Posted on Wednesday, Apr 22nd 2020

Sramana Mitra: A couple of metrics before we go on to the post-Lehman story. What kind of revenues were you making in college? What kind of revenues were you making from the company while you were working at Lehman?

Neal Taparia: In college, we were probably making around $30,000 a year. It was nothing crazy. By the time we were at Lehman, the growth continued. We were lucky to see strong organic growth with the site even though we weren’t focused on it full-time at that point.

While I was at Lehman, it was probably making between $100,000 and $200,000 in revenue which was enough for me to look at the business and jump in full-time. 

Sramana Mitra: What was the business model that was monetizing at that level?

Neal Taparia: We had a subscription model as well as some of the institutional schools that were paying for it. In my spare time, I was answering customer support tickets. Between Excel modeling and being a PowerPoint monkey, I was also a customer support agent for all our customers.

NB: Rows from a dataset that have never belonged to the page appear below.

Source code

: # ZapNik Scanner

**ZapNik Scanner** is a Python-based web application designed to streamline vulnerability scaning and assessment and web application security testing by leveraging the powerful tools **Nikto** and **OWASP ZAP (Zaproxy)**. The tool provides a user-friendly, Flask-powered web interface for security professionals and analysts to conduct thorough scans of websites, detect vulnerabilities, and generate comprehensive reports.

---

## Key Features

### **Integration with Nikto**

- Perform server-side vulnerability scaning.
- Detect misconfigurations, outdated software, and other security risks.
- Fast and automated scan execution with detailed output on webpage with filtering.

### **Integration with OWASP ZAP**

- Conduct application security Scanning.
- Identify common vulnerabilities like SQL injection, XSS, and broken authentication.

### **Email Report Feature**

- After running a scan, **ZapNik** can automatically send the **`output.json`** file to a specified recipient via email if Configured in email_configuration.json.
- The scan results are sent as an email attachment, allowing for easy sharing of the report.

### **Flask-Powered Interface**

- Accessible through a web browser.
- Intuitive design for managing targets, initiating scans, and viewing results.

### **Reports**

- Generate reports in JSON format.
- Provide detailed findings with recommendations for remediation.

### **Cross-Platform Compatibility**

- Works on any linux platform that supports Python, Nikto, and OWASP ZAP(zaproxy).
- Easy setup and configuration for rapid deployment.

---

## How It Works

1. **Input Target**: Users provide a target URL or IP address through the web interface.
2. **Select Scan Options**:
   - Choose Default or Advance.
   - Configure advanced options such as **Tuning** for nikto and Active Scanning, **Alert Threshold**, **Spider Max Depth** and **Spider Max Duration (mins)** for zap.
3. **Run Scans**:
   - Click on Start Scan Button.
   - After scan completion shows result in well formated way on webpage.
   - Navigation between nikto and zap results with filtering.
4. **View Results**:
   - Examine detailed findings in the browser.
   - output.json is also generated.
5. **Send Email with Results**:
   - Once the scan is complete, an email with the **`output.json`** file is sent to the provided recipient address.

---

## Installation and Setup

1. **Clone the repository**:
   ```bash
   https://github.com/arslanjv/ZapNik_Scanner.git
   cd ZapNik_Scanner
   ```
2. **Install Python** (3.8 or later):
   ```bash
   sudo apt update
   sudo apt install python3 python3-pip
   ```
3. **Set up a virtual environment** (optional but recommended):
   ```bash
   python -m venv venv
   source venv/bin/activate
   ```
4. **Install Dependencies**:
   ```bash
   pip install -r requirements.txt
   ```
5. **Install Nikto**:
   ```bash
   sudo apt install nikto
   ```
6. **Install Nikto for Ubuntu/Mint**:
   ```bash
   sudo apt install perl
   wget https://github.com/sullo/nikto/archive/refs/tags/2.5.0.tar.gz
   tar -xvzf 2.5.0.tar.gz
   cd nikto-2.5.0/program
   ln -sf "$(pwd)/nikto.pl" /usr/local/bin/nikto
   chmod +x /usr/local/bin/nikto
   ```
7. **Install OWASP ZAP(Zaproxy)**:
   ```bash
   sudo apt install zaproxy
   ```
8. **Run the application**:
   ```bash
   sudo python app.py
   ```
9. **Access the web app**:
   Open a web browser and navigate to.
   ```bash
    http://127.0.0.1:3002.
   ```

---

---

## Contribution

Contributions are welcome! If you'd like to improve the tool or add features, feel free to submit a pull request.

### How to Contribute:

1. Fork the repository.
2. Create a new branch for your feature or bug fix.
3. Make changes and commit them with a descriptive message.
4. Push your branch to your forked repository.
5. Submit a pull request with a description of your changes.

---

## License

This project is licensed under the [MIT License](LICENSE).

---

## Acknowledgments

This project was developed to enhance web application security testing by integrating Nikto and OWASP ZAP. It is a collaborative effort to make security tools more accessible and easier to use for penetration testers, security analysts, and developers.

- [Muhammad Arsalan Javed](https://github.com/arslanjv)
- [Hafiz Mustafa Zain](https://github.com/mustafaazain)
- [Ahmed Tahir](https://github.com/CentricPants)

A year into Lehman, we hired our first full-time employee. This was prior to me making the jump into running the business full-time. We hired someone to help us figure out an ad model because we had so many people coming to the site that we knew we can monetize with ads.

Our friend convinced us that it was a worthwhile opportunity. At that point, we had a multi-faceted business model. It was institutional revenue, subscription revenue, and ad revenue. 

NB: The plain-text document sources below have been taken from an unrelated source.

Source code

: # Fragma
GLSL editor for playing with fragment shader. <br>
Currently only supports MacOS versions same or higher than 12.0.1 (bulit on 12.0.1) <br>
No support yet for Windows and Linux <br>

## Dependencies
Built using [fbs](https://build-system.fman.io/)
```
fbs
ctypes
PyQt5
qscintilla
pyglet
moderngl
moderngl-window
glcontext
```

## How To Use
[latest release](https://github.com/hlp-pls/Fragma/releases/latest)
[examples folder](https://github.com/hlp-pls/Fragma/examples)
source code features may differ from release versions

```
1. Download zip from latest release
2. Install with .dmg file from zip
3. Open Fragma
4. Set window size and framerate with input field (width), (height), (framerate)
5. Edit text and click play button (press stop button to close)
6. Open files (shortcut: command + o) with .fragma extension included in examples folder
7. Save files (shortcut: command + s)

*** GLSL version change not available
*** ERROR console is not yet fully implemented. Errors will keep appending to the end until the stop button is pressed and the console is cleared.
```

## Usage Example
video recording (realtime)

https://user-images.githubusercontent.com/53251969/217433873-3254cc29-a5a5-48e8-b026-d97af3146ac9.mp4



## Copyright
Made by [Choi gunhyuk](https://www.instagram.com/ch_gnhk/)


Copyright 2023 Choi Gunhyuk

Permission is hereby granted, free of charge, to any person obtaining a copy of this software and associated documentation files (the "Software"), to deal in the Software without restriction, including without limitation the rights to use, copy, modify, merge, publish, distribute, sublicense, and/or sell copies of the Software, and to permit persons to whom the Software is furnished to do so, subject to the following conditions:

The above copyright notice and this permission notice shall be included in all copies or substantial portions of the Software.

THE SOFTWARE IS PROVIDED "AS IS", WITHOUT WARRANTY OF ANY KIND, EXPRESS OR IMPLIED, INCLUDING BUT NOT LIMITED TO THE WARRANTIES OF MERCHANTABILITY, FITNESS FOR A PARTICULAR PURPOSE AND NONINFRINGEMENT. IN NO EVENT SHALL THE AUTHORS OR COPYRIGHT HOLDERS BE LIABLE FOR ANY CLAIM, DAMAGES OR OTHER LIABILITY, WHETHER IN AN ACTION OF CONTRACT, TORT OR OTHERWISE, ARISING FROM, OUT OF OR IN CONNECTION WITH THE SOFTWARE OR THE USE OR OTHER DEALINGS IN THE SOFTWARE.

Sramana Mitra: What happens after you leave Lehman?

Neal Taparia: I ended up leaving Lehman Brothers and timed it with my business partner who had a consulting job. My business partner is the same friend who I started the business with in high school.

We had some revenue but most of that was used to pay our early employees. We couldn’t pay ourselves too much. It was something like $20,000 each. In New York City, it doesn’t get you very far. It just barely covers your rent. I was living off of Subway sandwiches, which in retrospect was pretty disgusting.

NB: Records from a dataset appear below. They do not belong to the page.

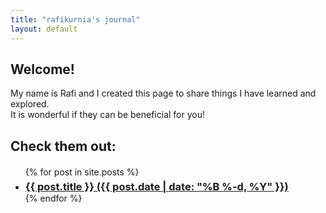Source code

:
 ```yaml
---
title: "rafikurnia's journal"
layout: default
---
```


## Welcome!
My name is Rafi and I created this page to share things I have learned and explored.  
It is wonderful if they can be beneficial for you!  
  
## Check them out:
<ul style="margin: 20px 0 20px 0">
  {% for post in site.posts %}
    <li>
      <h3 style="margin: 5px 0 0 0">
        <a href="{{ post.url }}">{{ post.title }} ({{ post.date | date: "%B %-d, %Y" }})</a>
      </h3>
    </li>
  {% endfor %}
</ul>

We were doing everything we could to get by. We were working from home. We couldn’t afford office space back then. I had a cousin who was an entrepreneur as well. He had started a business called Tasty Bite, which is the largest packaged Indian food company. He allowed me to consult for him in my spare time. I got a lot of Tasty Bite food out of it which kept me sustained at that time.

Slowly but surely, we started to make more money. In about a year and half of working on it full-time, we were able to afford a very small office space. It was a 300 square foot shared office space. As we focused on the business, we were able to grow year after year. This was without taking outside investment.

If you fast forward to 2016, the company was reaching over 30 million students. We were doing about $20 million in revenue and we had over 60 employees in our New York City office as well as an office in Berlin. In those eight years, it was a grind. Slowly and steadily, we’re able to march towards creating a real business.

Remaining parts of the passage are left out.